• _Problem statement_
Search the material and gather each line with "Chapter" in it.

• _Material provided_
- - - - - - -

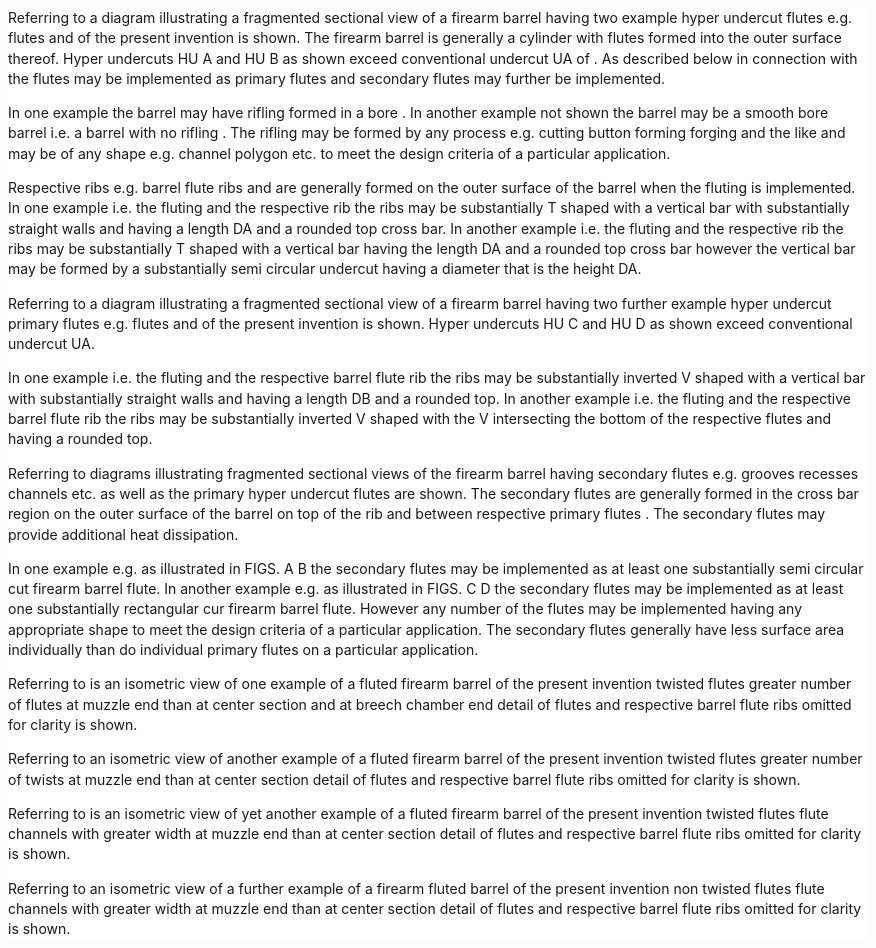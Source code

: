 Referring to a diagram illustrating a fragmented sectional view of a firearm barrel having two example hyper undercut flutes e.g. flutes and of the present invention is shown. The firearm barrel is generally a cylinder with flutes formed into the outer surface thereof. Hyper undercuts HU A and HU B as shown exceed conventional undercut UA of . As described below in connection with the flutes may be implemented as primary flutes and secondary flutes may further be implemented.

In one example the barrel may have rifling formed in a bore . In another example not shown the barrel may be a smooth bore barrel i.e. a barrel with no rifling . The rifling may be formed by any process e.g. cutting button forming forging and the like and may be of any shape e.g. channel polygon etc. to meet the design criteria of a particular application.

Respective ribs e.g. barrel flute ribs and are generally formed on the outer surface of the barrel when the fluting is implemented. In one example i.e. the fluting and the respective rib the ribs may be substantially T shaped with a vertical bar with substantially straight walls and having a length DA and a rounded top cross bar. In another example i.e. the fluting and the respective rib the ribs may be substantially T shaped with a vertical bar having the length DA and a rounded top cross bar however the vertical bar may be formed by a substantially semi circular undercut having a diameter that is the height DA.

Referring to a diagram illustrating a fragmented sectional view of a firearm barrel having two further example hyper undercut primary flutes e.g. flutes and of the present invention is shown. Hyper undercuts HU C and HU D as shown exceed conventional undercut UA.

In one example i.e. the fluting and the respective barrel flute rib the ribs may be substantially inverted V shaped with a vertical bar with substantially straight walls and having a length DB and a rounded top. In another example i.e. the fluting and the respective barrel flute rib the ribs may be substantially inverted V shaped with the V intersecting the bottom of the respective flutes and having a rounded top.

Referring to diagrams illustrating fragmented sectional views of the firearm barrel having secondary flutes e.g. grooves recesses channels etc. as well as the primary hyper undercut flutes are shown. The secondary flutes are generally formed in the cross bar region on the outer surface of the barrel on top of the rib and between respective primary flutes . The secondary flutes may provide additional heat dissipation.

In one example e.g. as illustrated in FIGS. A B the secondary flutes may be implemented as at least one substantially semi circular cut firearm barrel flute. In another example e.g. as illustrated in FIGS. C D the secondary flutes may be implemented as at least one substantially rectangular cur firearm barrel flute. However any number of the flutes may be implemented having any appropriate shape to meet the design criteria of a particular application. The secondary flutes generally have less surface area individually than do individual primary flutes on a particular application.

Referring to is an isometric view of one example of a fluted firearm barrel of the present invention twisted flutes greater number of flutes at muzzle end than at center section and at breech chamber end detail of flutes and respective barrel flute ribs omitted for clarity is shown.

Referring to an isometric view of another example of a fluted firearm barrel of the present invention twisted flutes greater number of twists at muzzle end than at center section detail of flutes and respective barrel flute ribs omitted for clarity is shown.

Referring to is an isometric view of yet another example of a fluted firearm barrel of the present invention twisted flutes flute channels with greater width at muzzle end than at center section detail of flutes and respective barrel flute ribs omitted for clarity is shown.

Referring to an isometric view of a further example of a firearm fluted barrel of the present invention non twisted flutes flute channels with greater width at muzzle end than at center section detail of flutes and respective barrel flute ribs omitted for clarity is shown.
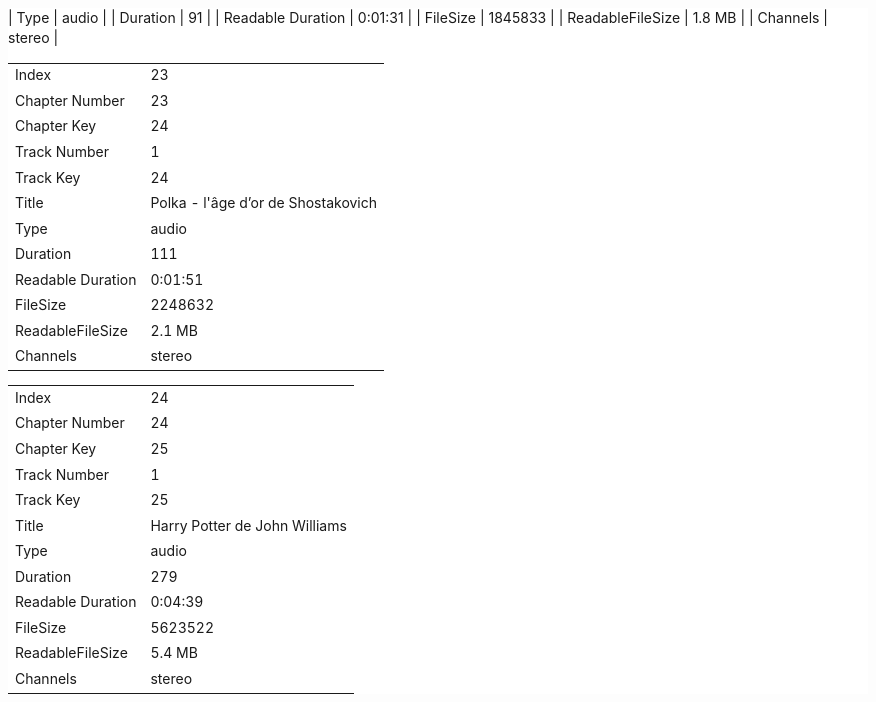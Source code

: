 | Type | audio |
| Duration | 91 |
| Readable Duration | 0:01:31 |
| FileSize | 1845833 |
| ReadableFileSize | 1.8 MB |
| Channels | stereo |

|  |  |
| - | - |
| Index | 23 |
| Chapter Number | 23 |
| Chapter Key | 24 |
| Track Number | 1 |
| Track Key | 24 |
| Title | Polka - l'âge d’or de Shostakovich |
| Type | audio |
| Duration | 111 |
| Readable Duration | 0:01:51 |
| FileSize | 2248632 |
| ReadableFileSize | 2.1 MB |
| Channels | stereo |

|  |  |
| - | - |
| Index | 24 |
| Chapter Number | 24 |
| Chapter Key | 25 |
| Track Number | 1 |
| Track Key | 25 |
| Title | Harry Potter de John Williams |
| Type | audio |
| Duration | 279 |
| Readable Duration | 0:04:39 |
| FileSize | 5623522 |
| ReadableFileSize | 5.4 MB |
| Channels | stereo |

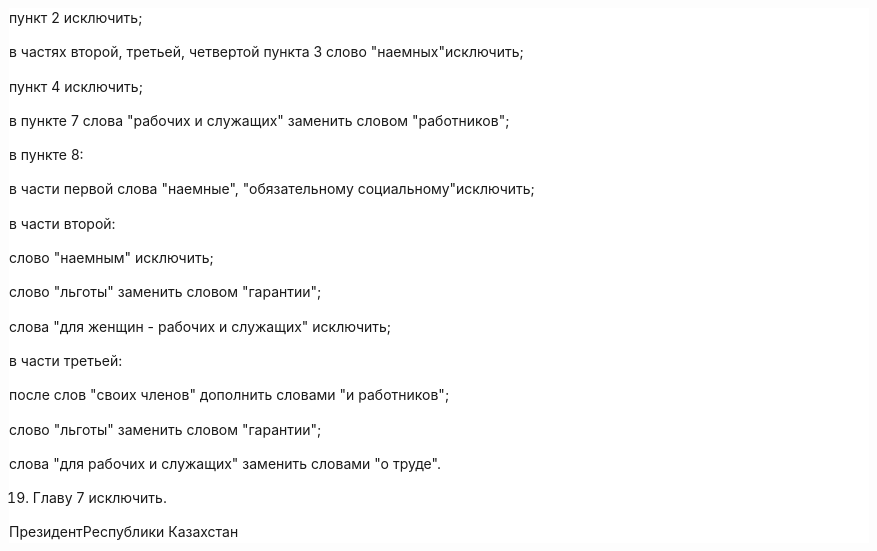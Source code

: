 пункт 2 исключить;

в частях второй, третьей, четвертой пункта 3 слово "наемных"исключить;

пункт 4 исключить;

в пункте 7 слова "рабочих и служащих" заменить словом "работников";

в пункте 8:

в части первой слова "наемные", "обязательному социальному"исключить;

в части второй:

слово "наемным" исключить;

слово "льготы" заменить словом "гарантии";

слова "для женщин - рабочих и служащих" исключить;

в части третьей:

после слов "своих членов" дополнить словами "и работников";

слово "льготы" заменить словом "гарантии";

слова "для рабочих и служащих" заменить словами "о труде".

19. Главу 7 исключить.

ПрезидентРеспублики Казахстан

- - - - - - -

• _Answer for this exercise_
| Chapter Number | 23 |
| Chapter Key | 24 |
| Chapter Number | 24 |
| Chapter Key | 25 |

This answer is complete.